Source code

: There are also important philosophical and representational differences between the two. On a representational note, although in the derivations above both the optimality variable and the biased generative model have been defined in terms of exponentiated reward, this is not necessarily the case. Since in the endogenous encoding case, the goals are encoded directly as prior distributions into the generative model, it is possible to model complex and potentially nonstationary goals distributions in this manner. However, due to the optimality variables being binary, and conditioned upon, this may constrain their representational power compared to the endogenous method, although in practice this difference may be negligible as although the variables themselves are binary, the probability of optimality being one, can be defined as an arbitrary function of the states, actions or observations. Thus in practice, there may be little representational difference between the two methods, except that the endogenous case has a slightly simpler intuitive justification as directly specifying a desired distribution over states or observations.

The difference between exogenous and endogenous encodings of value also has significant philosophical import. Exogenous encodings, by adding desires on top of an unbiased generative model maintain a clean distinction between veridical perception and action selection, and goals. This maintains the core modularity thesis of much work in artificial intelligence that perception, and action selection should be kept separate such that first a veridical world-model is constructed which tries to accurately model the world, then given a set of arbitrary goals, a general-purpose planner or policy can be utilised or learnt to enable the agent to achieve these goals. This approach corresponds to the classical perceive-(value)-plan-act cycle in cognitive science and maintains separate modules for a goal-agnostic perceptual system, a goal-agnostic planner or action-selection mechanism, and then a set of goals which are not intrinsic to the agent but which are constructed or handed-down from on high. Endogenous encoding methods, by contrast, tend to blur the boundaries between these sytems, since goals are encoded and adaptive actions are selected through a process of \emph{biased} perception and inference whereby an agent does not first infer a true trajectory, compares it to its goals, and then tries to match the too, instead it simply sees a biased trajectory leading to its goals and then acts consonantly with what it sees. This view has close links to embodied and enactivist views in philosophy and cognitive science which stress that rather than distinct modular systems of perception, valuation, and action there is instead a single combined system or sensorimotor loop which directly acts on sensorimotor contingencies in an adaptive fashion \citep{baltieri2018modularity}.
--
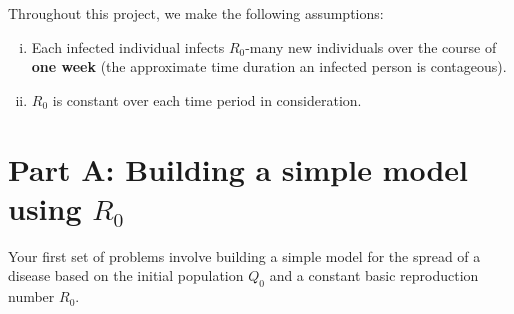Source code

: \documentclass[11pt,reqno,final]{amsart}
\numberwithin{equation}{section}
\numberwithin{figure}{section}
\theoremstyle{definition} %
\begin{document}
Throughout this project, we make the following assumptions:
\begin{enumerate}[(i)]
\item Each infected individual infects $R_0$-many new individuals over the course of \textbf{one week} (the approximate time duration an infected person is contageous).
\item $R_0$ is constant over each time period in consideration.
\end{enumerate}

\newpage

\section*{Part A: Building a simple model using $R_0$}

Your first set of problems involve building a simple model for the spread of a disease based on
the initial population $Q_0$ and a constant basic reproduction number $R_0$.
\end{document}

## Exercise details
Only the lines holding "over" are wanted, so copy each of them from the material.

## Written response
: There are also important philosophical and representational differences between the two. On a representational note, although in the derivations above both the optimality variable and the biased generative model have been defined in terms of exponentiated reward, this is not necessarily the case. Since in the endogenous encoding case, the goals are encoded directly as prior distributions into the generative model, it is possible to model complex and potentially nonstationary goals distributions in this manner. However, due to the optimality variables being binary, and conditioned upon, this may constrain their representational power compared to the endogenous method, although in practice this difference may be negligible as although the variables themselves are binary, the probability of optimality being one, can be defined as an arbitrary function of the states, actions or observations. Thus in practice, there may be little representational difference between the two methods, except that the endogenous case has a slightly simpler intuitive justification as directly specifying a desired distribution over states or observations.
\item Each infected individual infects $R_0$-many new individuals over the course of \textbf{one week} (the approximate time duration an infected person is contageous).
\item $R_0$ is constant over each time period in consideration.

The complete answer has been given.